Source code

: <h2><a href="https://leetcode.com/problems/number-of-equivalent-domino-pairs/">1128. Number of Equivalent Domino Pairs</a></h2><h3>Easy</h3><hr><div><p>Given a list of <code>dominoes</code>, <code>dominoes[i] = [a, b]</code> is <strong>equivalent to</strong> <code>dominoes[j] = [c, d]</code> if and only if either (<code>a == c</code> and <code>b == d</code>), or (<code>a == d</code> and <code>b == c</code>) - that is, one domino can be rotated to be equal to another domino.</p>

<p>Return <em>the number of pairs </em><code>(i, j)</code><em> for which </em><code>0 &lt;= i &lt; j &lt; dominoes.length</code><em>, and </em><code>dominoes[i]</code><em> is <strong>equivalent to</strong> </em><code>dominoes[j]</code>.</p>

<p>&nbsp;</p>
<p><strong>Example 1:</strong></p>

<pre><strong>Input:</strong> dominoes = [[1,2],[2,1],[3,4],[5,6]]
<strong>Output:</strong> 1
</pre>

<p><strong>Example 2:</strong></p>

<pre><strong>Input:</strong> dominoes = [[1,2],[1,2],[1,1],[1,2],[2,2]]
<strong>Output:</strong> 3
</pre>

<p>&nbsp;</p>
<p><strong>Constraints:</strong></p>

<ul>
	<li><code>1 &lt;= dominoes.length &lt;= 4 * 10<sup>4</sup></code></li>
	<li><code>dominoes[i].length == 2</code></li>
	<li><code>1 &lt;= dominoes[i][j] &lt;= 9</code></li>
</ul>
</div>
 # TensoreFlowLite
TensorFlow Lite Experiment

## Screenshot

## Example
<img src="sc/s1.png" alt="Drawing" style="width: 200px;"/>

Exercise directions >> Check the listing above for lines containing the string "Output", and copy each one.

Solution >>
<strong>Output:</strong> 1
<strong>Output:</strong> 3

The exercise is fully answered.